Problem description: Find "生物书里写道，青春期始于12" and "青春有多长？心中有梦，奋斗不息，青春就会有多长。" in the records below. Copy the lines holding them and every line between, exactly, and no others.

#### Raw data ####

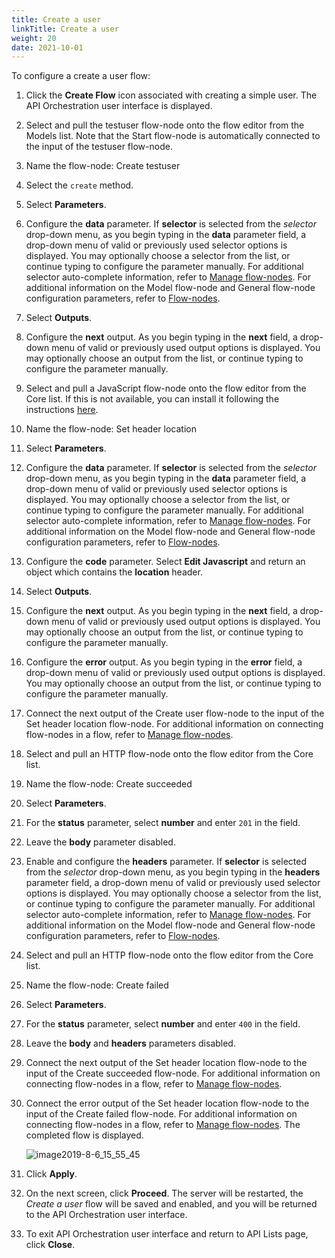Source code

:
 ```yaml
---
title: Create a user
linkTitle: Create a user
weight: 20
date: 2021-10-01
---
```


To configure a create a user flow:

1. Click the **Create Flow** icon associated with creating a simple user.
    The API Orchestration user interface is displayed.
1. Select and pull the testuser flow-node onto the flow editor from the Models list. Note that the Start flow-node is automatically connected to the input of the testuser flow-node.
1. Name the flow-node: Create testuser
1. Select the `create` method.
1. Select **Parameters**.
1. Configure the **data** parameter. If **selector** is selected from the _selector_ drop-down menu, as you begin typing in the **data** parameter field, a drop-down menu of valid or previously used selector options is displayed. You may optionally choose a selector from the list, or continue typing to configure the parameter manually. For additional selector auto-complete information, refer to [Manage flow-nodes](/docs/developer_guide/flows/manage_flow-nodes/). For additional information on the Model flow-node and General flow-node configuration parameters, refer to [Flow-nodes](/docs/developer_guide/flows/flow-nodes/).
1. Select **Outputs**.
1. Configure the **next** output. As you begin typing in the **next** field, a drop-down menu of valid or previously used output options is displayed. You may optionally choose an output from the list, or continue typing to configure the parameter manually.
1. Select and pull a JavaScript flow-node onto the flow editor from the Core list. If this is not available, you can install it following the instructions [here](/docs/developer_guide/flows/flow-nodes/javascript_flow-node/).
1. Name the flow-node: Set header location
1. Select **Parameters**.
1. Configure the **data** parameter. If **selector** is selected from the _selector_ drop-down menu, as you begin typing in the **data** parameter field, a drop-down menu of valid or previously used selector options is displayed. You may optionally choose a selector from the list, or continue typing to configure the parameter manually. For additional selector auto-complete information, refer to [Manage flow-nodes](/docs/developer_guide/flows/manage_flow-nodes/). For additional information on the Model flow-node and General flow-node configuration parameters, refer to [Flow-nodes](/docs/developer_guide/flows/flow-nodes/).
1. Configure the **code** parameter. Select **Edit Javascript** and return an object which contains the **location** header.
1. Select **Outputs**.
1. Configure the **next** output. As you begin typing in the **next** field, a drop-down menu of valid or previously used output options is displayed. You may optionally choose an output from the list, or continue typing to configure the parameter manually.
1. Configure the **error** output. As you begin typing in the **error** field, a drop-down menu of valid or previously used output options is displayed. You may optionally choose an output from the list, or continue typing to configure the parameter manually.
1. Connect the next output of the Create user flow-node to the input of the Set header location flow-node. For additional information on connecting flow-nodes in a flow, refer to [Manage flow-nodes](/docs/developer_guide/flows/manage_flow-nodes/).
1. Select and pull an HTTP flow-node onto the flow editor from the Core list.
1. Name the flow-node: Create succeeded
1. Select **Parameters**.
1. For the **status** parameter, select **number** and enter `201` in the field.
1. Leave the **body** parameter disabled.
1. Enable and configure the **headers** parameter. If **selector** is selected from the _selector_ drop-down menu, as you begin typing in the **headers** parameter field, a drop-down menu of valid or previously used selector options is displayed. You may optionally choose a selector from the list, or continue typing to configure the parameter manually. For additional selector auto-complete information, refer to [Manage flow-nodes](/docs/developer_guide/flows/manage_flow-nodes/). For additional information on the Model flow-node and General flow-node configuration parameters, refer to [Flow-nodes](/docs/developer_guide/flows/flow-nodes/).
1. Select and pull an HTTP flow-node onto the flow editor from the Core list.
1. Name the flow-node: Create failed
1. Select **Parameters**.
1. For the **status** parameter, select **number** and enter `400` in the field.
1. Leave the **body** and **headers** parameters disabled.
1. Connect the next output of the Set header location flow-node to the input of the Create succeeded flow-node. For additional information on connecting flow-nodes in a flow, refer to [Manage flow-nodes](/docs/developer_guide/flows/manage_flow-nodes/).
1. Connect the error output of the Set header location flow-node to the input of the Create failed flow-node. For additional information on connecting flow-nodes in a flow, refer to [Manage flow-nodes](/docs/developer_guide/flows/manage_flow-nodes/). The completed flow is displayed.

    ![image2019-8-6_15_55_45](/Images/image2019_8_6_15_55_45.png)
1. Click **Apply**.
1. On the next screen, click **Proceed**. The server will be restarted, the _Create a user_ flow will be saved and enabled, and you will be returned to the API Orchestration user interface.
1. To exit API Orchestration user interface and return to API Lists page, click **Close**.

####
#### Raw data ####

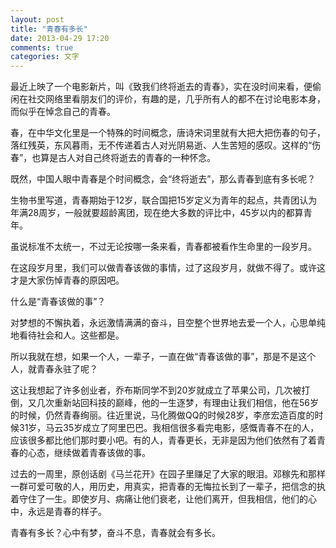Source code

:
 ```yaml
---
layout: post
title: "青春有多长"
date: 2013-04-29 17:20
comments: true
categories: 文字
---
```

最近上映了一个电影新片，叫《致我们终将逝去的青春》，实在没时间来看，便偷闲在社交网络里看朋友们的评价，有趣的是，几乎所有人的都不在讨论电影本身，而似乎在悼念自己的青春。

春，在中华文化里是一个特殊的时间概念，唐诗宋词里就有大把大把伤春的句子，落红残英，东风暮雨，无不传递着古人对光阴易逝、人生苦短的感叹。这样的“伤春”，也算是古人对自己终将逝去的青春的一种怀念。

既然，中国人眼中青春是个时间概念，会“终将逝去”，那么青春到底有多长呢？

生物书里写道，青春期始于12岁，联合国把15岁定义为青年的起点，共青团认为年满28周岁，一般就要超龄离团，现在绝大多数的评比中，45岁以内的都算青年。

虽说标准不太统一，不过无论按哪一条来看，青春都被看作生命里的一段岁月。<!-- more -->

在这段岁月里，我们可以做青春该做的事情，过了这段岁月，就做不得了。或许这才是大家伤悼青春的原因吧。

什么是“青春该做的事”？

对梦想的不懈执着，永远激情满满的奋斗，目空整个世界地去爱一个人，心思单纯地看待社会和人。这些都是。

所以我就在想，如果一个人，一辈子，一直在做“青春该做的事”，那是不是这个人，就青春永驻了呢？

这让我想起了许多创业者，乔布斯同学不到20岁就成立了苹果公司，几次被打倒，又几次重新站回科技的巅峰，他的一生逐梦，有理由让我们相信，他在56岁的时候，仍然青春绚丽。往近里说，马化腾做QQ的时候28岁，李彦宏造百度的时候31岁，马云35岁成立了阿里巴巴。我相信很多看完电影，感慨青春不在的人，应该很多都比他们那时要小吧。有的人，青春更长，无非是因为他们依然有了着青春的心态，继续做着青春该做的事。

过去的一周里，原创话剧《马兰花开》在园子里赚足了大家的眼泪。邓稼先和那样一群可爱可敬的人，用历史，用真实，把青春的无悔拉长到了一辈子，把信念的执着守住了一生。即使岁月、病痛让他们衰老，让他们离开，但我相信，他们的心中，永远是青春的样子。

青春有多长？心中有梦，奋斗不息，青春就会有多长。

####

Worked solution:
生物书里写道，青春期始于12岁，联合国把15岁定义为青年的起点，共青团认为年满28周岁，一般就要超龄离团，现在绝大多数的评比中，45岁以内的都算青年。

虽说标准不太统一，不过无论按哪一条来看，青春都被看作生命里的一段岁月。<!-- more -->

在这段岁月里，我们可以做青春该做的事情，过了这段岁月，就做不得了。或许这才是大家伤悼青春的原因吧。

什么是“青春该做的事”？

对梦想的不懈执着，永远激情满满的奋斗，目空整个世界地去爱一个人，心思单纯地看待社会和人。这些都是。

所以我就在想，如果一个人，一辈子，一直在做“青春该做的事”，那是不是这个人，就青春永驻了呢？

这让我想起了许多创业者，乔布斯同学不到20岁就成立了苹果公司，几次被打倒，又几次重新站回科技的巅峰，他的一生逐梦，有理由让我们相信，他在56岁的时候，仍然青春绚丽。往近里说，马化腾做QQ的时候28岁，李彦宏造百度的时候31岁，马云35岁成立了阿里巴巴。我相信很多看完电影，感慨青春不在的人，应该很多都比他们那时要小吧。有的人，青春更长，无非是因为他们依然有了着青春的心态，继续做着青春该做的事。

过去的一周里，原创话剧《马兰花开》在园子里赚足了大家的眼泪。邓稼先和那样一群可爱可敬的人，用历史，用真实，把青春的无悔拉长到了一辈子，把信念的执着守住了一生。即使岁月、病痛让他们衰老，让他们离开，但我相信，他们的心中，永远是青春的样子。

青春有多长？心中有梦，奋斗不息，青春就会有多长。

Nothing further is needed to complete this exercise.